Private home prices in Singapore, excluding executive condominiums (ECs), increased at a faster pace last year. On the other hand, the decline in HDB resale prices slowed down.
According to latest statistics released by the Urban Redevelopment Authority (URA) on Friday (25 Jan), private residential prices eased by 0.1 percent on a quarterly basis – the first drop in six straight quarters since Q2 2017. But for the whole of 2018, private home prices rose 7.9 percent following a 1.1 percent uptick in 2017.
“Prices of landed properties declined by 2.0 percent in Q4 2018, compared with a 2.3 percent increase in the previous quarter. Prices of non-landed properties increased by 0.5 percent, after remaining unchanged in the previous quarter. For the whole of 2018, prices of landed properties rose by 6.3 percent, while those of non-landed properties rose by 8.3 percent,” said URA.
In particular, prices of non-landed properties in the Core Central Region (CCR), Rest of Central Region (RCR) and Outside Central Region (OCR) grew at an annual rate of 6.7 percent, 7.4 percent and 9.4 percent respectively.

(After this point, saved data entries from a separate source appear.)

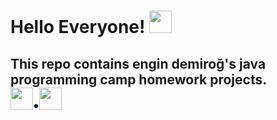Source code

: 
# Hello Everyone! <img src = "https://img-premium.flaticon.com/png/512/2950/2950033.png?token=exp=1621200177~hmac=385cf0a86e411ec71eac2adb8d38f8db" width= "36">

## This repo contains engin demiroğ's java programming camp homework projects.<br><img src = "https://img-premium.flaticon.com/png/512/332/332121.png?token=exp=1621200104~hmac=9d3e9e00bccc00c5232f526736f39da8" width = "36">•<img src = "https://www.flaticon.com/premium-icon/icons/svg/4248/4248245.svg" width="36"></i>
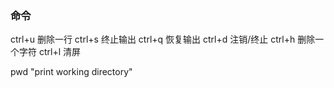 ### 命令

ctrl+u 删除一行
ctrl+s 终止输出
ctrl+q 恢复输出
ctrl+d 注销/终止
ctrl+h 删除一个字符
ctrl+l 清屏

pwd "print working directory"
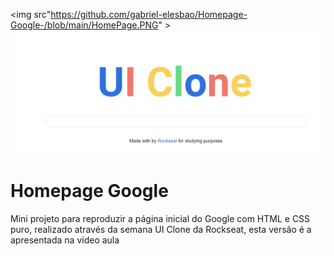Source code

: 
<img  src"https://github.com/gabriel-elesbao/Homepage-Google-/blob/main/HomePage.PNG" >
<img  src="/HomePage.png" >
<h1> Homepage Google </h1>
Mini projeto para reproduzir a página inicial do Google com HTML e CSS puro, realizado através da semana UI Clone da Rockseat, esta versão é a apresentada na vídeo aula
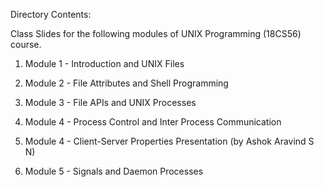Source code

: Directory Contents:

Class Slides for the following modules of UNIX Programming (18CS56) course.

1. Module 1 - Introduction and UNIX Files

2. Module 2 - File Attributes and Shell Programming

3. Module 3 - File APIs and UNIX Processes

4. Module 4 - Process Control and Inter Process Communication

5. Module 4 - Client-Server Properties Presentation (by Ashok Aravind S N)

6. Module 5 - Signals and Daemon Processes
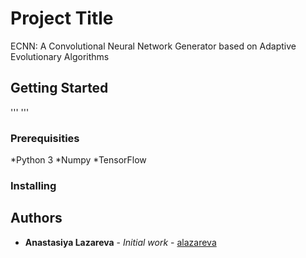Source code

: # Project Title

ECNN: A Convolutional Neural Network Generator based on Adaptive Evolutionary Algorithms

## Getting Started
'''
'''
### Prerequisities
*Python 3
*Numpy
*TensorFlow


### Installing





## Authors

* **Anastasiya Lazareva** - *Initial work* - [alazareva](https://github.com/alazareva)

As for rents, it slid 1.0 percent during the last quarter of 2018 versus a 0.3 percent rise in the previous three-month period. For the whole of 2018, rents edged up by 0.6 percent, reversing the 1.9 percent fall in 2017.

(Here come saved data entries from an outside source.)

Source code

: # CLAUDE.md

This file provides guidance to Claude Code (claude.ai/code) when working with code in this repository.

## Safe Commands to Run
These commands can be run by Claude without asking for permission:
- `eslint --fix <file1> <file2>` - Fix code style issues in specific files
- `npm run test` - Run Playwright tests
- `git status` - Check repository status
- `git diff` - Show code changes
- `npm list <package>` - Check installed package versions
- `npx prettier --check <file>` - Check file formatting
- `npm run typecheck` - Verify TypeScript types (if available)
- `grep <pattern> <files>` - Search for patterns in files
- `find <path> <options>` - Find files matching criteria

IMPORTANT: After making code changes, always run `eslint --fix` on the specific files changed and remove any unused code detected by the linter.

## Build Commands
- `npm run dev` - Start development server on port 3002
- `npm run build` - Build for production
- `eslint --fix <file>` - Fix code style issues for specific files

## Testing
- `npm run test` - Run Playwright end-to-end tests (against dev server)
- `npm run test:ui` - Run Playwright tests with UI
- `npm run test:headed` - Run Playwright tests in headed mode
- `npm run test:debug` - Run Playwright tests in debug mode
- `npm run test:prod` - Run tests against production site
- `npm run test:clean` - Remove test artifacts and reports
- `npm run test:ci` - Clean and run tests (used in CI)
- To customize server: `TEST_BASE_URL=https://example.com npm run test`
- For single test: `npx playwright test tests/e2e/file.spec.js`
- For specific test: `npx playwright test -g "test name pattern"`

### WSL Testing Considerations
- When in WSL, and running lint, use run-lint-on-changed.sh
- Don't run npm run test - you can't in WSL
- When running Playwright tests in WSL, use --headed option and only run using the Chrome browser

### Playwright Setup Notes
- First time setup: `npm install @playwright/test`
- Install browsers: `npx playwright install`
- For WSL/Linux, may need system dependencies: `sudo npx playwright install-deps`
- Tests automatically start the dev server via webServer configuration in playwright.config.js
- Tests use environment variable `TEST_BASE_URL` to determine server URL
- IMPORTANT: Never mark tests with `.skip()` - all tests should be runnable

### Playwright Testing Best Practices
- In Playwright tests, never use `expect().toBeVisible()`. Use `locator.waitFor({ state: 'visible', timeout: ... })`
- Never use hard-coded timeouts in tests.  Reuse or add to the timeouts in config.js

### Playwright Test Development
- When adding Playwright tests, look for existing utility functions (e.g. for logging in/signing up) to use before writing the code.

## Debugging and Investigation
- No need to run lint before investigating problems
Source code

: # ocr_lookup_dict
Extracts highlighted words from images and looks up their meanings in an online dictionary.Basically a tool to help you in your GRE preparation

Moreover, developers launched a total of 8,769 uncompleted private homes (excluding ECs) in 2018, up from 6,020 units in the previous year. However, sales declined from 10,566 units in 2017 to 8,795 units.
At the end of last quarter, the total supply of uncompleted private homes in the pipeline with planning approvals (excluding ECs) reached 51,498 units. Of this, 34,824 units remain unsold during the quarter compared to 30,467 units in Q3 2018.
Meanwhile, data from the Housing Board showed that for the whole of 2018, HDB resale prices contracted by 0.9 percent, an improvement from the 1.5 percent drop in 2017.
According to ERA Realty Network, HDB resale prices continue to fall due to several factors. For instance, there is a concern over dwindling leases as there are restrictions on the usage of CPF funds when buying HDB flats with a remaining lease of below 60 years.
Mortgages offered by private banks also now come with smaller loan-to-value (LTV) limits of up to 75 percent compared to 70 percent previously. In addition, HDB flat buyers have become more conservative when making offers to sellers as housing loan interest rates have been increasing gradually in 2018, and buyers don’t want to pay above valuation, except for units with good attributes.
Data also revealed that HDB resale deals dropped by 20.2 percent from 7,063 cases in Q3 2018 to 5,637 cases in the period under review. On a yearly basis, resale volume dipped 1.8 percent in Q4 2018. For the entire year, resale transactions rose 4.6 percent to 23,099 cases versus 22,077 cases in 2017.
For 2019, ERA expects total HDB resale transactions to rise by about 5.0 percent year-on-year to over 24,000 units, while HDB resale prices could see a marginal increase of 1.0 percent.
HDB also nnounced that it will release around 15,000 new flats for sale in 2019. The first Build-To-Order (BTO) exercise will be held in February, offering about 3,100 HDB flats in Jurong West, Sengkang and Kallang Whampoa.